:: ABOUT THIS EXERCISE ::
Your response should be every line from the entries that includes the string "したがって".

(Data items)
-=-=-=-=-
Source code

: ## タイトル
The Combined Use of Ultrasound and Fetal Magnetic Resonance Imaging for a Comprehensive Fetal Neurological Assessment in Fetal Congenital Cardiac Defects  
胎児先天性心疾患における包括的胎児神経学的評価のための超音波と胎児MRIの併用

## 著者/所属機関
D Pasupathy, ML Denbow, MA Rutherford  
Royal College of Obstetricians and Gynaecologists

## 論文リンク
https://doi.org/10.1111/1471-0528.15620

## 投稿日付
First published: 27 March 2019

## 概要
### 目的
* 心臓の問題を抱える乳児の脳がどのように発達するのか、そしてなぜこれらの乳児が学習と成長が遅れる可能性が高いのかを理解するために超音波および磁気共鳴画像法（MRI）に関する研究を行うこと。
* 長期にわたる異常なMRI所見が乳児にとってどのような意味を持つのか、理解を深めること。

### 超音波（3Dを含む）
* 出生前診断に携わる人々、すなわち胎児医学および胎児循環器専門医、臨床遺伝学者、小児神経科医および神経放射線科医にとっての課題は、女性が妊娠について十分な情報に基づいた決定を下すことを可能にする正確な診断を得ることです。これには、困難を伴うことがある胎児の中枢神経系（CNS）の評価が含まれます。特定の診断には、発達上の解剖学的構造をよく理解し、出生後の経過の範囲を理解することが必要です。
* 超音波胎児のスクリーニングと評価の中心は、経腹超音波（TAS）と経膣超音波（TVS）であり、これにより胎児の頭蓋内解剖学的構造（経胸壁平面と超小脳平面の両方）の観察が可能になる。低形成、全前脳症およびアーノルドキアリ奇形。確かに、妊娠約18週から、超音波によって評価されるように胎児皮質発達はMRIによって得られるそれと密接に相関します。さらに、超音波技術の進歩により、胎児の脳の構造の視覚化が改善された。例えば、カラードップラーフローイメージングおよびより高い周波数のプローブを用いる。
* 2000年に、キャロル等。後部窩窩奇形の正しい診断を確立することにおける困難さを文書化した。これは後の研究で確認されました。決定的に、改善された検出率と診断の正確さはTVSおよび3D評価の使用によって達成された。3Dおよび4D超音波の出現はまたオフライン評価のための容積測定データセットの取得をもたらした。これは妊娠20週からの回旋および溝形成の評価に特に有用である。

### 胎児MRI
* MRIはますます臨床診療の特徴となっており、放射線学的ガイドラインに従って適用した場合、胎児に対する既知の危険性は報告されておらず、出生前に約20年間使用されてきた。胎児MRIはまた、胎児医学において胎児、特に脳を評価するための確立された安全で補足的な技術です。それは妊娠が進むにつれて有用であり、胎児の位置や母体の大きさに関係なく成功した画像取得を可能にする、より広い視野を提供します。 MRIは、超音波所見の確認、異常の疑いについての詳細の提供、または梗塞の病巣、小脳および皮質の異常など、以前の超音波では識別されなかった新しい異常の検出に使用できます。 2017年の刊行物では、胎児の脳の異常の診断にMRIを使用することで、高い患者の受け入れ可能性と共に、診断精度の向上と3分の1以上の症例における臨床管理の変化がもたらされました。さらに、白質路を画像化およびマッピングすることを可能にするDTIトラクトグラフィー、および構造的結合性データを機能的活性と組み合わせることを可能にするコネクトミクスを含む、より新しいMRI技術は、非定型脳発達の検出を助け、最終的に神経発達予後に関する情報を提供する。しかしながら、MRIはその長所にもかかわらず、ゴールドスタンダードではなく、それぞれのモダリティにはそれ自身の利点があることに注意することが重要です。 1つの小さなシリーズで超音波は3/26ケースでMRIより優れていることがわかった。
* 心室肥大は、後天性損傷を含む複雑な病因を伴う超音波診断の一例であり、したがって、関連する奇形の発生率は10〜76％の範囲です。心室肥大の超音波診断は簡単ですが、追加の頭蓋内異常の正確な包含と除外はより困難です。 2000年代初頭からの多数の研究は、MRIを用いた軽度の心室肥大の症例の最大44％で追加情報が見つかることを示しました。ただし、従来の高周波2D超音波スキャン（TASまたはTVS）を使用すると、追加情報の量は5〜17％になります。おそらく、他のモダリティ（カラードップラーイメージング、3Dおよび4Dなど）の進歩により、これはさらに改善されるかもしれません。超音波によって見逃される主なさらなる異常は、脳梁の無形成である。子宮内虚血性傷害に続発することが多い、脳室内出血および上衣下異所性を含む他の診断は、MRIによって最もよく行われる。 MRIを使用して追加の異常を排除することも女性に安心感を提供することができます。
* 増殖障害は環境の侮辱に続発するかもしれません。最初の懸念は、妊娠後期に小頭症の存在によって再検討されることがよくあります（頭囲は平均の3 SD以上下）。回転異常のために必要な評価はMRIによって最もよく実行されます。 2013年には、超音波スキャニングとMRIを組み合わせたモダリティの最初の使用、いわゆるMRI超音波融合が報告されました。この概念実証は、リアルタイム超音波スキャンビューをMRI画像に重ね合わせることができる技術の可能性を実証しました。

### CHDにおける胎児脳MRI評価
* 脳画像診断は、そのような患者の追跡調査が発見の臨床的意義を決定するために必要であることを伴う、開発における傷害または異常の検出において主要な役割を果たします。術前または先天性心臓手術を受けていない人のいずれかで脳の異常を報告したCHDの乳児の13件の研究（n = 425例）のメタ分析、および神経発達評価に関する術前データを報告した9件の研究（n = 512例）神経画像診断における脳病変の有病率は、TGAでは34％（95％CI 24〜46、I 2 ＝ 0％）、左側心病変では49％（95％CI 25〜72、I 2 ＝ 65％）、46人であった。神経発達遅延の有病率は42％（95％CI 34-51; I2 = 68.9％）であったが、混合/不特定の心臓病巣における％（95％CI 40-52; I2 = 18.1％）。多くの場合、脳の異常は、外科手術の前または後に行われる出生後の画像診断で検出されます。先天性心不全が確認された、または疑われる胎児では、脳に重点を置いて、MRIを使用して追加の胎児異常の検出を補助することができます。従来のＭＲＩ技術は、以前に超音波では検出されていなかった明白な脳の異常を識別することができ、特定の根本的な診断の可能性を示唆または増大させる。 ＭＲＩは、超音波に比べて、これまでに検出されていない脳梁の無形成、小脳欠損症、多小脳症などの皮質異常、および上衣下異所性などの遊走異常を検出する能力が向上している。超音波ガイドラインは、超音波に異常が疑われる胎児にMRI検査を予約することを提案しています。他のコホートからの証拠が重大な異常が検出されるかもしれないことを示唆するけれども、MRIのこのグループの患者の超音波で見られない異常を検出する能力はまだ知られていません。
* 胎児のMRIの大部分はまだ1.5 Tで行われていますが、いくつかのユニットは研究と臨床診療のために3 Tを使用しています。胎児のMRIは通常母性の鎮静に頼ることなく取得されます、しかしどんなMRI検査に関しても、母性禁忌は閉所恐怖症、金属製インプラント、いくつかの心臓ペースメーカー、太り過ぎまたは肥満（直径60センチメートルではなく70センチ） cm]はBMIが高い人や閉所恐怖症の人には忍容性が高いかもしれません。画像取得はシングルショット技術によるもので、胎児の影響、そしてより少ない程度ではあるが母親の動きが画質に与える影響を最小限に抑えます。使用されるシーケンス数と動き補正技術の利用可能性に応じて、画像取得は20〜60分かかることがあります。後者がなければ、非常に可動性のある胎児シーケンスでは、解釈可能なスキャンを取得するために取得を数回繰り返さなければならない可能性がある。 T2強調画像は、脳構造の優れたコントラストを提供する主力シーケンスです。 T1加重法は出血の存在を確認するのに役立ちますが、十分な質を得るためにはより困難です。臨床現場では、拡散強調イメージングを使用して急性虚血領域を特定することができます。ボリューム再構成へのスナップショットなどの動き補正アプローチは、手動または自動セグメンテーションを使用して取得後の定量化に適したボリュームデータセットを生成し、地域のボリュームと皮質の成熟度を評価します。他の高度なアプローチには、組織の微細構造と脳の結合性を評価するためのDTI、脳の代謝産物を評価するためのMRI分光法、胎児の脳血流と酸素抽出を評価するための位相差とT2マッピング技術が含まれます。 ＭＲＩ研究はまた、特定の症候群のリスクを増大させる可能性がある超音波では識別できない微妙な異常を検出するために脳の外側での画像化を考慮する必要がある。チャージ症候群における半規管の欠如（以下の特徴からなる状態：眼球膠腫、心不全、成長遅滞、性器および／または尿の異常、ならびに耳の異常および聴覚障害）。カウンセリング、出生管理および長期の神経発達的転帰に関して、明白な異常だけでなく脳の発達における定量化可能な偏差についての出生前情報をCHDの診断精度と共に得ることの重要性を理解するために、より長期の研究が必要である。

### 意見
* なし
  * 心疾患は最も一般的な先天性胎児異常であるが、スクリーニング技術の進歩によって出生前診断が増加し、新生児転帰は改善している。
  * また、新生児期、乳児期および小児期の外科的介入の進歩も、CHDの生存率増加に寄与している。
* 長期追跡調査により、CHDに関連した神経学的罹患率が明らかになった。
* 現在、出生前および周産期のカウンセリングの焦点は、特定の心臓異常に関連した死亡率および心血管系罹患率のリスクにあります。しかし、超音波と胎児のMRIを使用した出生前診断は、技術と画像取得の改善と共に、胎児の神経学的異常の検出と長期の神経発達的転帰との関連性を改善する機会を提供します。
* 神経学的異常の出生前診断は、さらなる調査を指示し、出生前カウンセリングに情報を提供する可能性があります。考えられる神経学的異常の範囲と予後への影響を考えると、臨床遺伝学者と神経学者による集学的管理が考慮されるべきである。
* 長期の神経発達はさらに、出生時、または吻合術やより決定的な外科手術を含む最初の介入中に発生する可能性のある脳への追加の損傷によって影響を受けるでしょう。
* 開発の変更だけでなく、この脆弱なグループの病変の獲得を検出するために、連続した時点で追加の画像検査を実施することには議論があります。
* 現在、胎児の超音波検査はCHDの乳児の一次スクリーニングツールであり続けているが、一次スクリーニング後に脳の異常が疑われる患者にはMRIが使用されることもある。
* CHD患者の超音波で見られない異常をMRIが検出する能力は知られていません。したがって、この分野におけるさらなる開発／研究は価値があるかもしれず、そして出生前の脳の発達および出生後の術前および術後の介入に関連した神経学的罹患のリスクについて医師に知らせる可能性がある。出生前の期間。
-=-=-=-=-
:: YOUR SOLUTION ::
* 心室肥大は、後天性損傷を含む複雑な病因を伴う超音波診断の一例であり、したがって、関連する奇形の発生率は10〜76％の範囲です。心室肥大の超音波診断は簡単ですが、追加の頭蓋内異常の正確な包含と除外はより困難です。 2000年代初頭からの多数の研究は、MRIを用いた軽度の心室肥大の症例の最大44％で追加情報が見つかることを示しました。ただし、従来の高周波2D超音波スキャン（TASまたはTVS）を使用すると、追加情報の量は5〜17％になります。おそらく、他のモダリティ（カラードップラーイメージング、3Dおよび4Dなど）の進歩により、これはさらに改善されるかもしれません。超音波によって見逃される主なさらなる異常は、脳梁の無形成である。子宮内虚血性傷害に続発することが多い、脳室内出血および上衣下異所性を含む他の診断は、MRIによって最もよく行われる。 MRIを使用して追加の異常を排除することも女性に安心感を提供することができます。
* CHD患者の超音波で見られない異常をMRIが検出する能力は知られていません。したがって、この分野におけるさらなる開発／研究は価値があるかもしれず、そして出生前の脳の発達および出生後の術前および術後の介入に関連した神経学的罹患のリスクについて医師に知らせる可能性がある。出生前の期間。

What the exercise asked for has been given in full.